Because the BIA clearly incorporated the IJ's decision, "we treat the IJ's statement of reasons as the BIA's and review the IJ's decision." Alaelua v. INS, 45 F.3d 1379, 1382 (9th Cir. 1995). We review credibility findings under the substantial evidence standard. See Osorio v. INS, 99 F.3d 928, 931 (9th Cir. 1996).

Dhaliwal contends that the IJ's adverse credibility finding is not supported by substantial evidence and that the IJ improperly determined that Dhaliwal was ineligible for asylum. These contentions lack merit.

To establish eligibility for asylum, Dhaliwal must show that he has a well-founded fear of persecution in India on account of race, religion, nationality, membership in a particular social group, or political opinion. See 8 U.S.C. §§ 1101(a) (42) (A) 1158(a); Acewicz v. INS, 984 F.2d 1056, 1061 (9th Cir. 1993). He must demonstrate both a genuine subjective fear of persecution and an objectively reasonable fear. See Acewicz, 984 F.2d at 1061. "The objective inquiry requires a showing by credible, direct, and specific evidence of facts supporting a reasonable fear of persecution" on account of one of the enumerated grounds. Prasad v. INS, 47 F.3d 336, 338 (9th Cir. 1995) (internal quotation omitted). When the IJ makes an adverse credibility finding, the IJ "must have a legitimate articulable basis to question the petitioner's credibility, and must offer a specific, cogent reason for any stated disbelief." Osorio, 99 F.3d at 931 (internal quotations omitted).

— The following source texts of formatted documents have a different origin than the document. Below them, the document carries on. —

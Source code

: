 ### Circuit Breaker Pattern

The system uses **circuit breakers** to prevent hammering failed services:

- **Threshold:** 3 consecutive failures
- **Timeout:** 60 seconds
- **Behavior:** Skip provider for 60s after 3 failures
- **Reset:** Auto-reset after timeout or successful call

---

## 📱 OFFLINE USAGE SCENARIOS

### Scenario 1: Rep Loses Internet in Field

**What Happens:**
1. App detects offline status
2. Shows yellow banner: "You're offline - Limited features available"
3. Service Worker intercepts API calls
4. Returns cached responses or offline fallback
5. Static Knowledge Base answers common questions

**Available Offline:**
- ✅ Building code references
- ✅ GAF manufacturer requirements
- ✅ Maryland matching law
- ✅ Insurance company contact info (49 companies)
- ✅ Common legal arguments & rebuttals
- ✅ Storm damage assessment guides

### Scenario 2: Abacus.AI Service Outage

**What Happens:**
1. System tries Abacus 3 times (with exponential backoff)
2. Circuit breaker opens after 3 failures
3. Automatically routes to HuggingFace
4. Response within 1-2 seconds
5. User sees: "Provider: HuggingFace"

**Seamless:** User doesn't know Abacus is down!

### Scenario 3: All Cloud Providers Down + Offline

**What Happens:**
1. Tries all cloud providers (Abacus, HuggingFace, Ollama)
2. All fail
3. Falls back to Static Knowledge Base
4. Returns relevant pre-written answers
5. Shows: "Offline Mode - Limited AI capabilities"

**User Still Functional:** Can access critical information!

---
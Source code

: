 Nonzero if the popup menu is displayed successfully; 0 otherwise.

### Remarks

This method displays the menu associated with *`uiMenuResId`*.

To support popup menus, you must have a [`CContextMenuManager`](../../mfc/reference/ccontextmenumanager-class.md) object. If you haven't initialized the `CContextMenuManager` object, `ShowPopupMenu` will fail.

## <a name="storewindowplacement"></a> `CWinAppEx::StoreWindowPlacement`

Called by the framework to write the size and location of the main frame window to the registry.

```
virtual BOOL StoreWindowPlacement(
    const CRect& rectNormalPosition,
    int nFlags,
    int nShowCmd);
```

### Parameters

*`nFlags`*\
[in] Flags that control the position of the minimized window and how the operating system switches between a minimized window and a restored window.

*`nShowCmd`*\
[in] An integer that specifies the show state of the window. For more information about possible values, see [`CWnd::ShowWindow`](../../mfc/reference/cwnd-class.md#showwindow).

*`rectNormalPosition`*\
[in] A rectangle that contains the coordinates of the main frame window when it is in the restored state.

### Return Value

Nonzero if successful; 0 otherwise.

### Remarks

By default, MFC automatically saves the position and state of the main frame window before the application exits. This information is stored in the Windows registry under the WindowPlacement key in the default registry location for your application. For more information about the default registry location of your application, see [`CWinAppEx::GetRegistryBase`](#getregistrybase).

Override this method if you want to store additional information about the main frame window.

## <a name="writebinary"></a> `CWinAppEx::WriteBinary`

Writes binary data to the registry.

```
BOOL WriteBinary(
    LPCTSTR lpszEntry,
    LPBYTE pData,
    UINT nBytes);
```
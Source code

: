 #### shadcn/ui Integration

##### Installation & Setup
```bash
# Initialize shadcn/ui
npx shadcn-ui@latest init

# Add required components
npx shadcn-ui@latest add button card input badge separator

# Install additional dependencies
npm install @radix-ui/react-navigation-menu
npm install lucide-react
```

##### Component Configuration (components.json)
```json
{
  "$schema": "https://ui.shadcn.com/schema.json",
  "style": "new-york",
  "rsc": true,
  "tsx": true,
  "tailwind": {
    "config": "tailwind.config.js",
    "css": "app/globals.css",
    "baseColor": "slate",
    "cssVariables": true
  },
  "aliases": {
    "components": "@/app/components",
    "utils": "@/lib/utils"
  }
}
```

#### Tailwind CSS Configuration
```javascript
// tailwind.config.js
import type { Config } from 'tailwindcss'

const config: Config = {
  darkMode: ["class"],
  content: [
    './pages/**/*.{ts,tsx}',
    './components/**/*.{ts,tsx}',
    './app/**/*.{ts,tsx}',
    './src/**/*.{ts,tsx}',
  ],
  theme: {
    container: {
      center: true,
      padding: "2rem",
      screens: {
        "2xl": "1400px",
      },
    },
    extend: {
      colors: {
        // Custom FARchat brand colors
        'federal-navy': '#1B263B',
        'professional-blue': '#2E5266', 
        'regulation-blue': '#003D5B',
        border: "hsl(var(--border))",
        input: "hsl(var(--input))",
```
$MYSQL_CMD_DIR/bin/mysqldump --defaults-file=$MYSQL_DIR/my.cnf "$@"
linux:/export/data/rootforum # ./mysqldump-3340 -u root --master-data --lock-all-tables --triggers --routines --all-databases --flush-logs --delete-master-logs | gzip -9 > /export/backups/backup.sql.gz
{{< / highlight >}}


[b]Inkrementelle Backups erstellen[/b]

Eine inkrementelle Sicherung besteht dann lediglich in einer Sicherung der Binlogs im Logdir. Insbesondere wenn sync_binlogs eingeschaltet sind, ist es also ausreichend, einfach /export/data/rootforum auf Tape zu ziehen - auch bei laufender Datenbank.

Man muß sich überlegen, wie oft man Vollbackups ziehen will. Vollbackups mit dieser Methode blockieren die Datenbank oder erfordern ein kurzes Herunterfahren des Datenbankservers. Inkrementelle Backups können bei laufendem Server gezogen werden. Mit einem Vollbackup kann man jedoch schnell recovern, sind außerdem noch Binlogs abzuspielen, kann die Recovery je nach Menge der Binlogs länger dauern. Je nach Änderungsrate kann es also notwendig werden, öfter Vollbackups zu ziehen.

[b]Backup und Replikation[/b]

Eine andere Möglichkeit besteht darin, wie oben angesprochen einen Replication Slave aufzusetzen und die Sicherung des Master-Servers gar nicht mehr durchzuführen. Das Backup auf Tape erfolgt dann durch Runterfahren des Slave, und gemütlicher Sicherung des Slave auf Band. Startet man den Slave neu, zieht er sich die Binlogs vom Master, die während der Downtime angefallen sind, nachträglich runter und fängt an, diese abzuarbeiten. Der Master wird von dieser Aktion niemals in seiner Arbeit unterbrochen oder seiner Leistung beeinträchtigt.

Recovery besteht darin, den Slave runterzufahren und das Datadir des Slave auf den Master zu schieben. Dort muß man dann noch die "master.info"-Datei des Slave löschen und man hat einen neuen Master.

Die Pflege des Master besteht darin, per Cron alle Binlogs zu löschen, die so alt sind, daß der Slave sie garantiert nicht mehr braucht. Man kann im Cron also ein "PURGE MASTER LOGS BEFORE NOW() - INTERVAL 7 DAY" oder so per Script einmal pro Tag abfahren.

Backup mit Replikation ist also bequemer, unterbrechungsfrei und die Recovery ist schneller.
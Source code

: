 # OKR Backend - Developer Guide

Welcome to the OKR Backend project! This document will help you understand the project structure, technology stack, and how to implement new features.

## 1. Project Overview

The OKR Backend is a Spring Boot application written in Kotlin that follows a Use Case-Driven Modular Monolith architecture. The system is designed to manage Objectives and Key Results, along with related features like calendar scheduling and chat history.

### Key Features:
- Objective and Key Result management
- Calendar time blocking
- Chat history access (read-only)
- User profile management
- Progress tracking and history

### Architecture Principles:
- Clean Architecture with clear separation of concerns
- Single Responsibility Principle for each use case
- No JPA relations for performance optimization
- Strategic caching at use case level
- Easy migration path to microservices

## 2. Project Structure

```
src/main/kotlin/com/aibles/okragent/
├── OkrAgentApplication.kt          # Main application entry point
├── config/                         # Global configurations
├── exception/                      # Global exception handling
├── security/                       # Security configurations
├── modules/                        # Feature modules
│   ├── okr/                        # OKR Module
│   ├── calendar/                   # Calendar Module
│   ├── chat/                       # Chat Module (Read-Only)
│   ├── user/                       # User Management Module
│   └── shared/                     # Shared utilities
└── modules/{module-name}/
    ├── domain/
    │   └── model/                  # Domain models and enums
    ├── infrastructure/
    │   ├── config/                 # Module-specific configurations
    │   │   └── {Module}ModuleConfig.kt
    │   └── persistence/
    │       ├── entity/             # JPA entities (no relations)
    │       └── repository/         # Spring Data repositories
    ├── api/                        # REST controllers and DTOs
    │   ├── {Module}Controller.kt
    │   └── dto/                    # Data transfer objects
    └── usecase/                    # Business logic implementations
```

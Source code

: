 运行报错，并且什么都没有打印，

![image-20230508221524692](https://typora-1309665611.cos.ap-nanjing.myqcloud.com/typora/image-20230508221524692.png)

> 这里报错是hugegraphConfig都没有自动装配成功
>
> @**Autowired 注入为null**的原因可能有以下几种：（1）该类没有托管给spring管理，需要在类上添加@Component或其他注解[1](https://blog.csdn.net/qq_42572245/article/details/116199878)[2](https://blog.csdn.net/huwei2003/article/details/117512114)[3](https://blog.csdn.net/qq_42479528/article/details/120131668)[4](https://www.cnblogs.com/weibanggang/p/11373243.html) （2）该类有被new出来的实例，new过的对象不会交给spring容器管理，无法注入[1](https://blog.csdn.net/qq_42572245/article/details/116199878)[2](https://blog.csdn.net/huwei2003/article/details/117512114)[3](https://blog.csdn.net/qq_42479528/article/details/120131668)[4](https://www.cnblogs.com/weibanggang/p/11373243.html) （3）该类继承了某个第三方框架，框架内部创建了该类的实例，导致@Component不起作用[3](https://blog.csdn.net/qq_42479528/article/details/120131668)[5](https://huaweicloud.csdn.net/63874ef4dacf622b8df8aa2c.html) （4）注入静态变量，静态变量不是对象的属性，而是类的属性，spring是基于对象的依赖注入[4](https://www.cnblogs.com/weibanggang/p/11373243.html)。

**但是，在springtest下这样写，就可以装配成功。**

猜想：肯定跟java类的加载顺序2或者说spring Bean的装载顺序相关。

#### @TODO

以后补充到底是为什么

Here, the IJ found marked inconsistencies in Dhaliwal's testimony at the deportation hearing and inconsistencies between Dhaliwal's two asylum applications. Specifically, although Dhaliwal testified that he was "baptized" into the Baba Khalsa group in 1971, the Department of State advisory opinion states that the group was not formed until the early 1980s. Moreover, although Dhaliwal testified that he attended monthly Baba Khalsa meetings in his village between 1981 and 1983 and that he was arrested in India in 1984, Dhaliwal presented documentary evidence which indicates that he was working in Iraq and Kuwait from 1982 to 1985. The IJ found Dhaliwal's explanation of this discrepancy implausible. Additionally, Dhaliwal testified that he was arrested again in 1990, held for one month, and severely mistreated. The IJ found Dhaliwal's testimony with regard to this incident incredible because Dhaliwal submitted a letter purportedly containing a doctor's signature which was "strikingly similar" to Dhaliwal's own signature.

Because the above discrepancies go to the heart of Dhaliwal's asylum claim, they are not minor. See Berroteran-Melendez v. INS, 955 F.2d 1251, 1256 (9th Cir. 1992). The IJ provided specific and cogent reasons for disbelieving Dhaliwal's testimony. Accordingly, substantial evidence supports the IJ's conclusion that Dhaliwal was not credible. See id.

In light of the record, we conclude that Dhaliwal failed to produce any credible, direct, and specific evidence that would compel a reasonable factfinder to conclude that he possessed a well-founded fear of persecution. See Prasad, 47 F.3d at 340. Moreover, because Dhaliwal failed to meet the lower standard required to obtain asylum, we affirm the IJ's decision denying his application for withholding of deportation. See id.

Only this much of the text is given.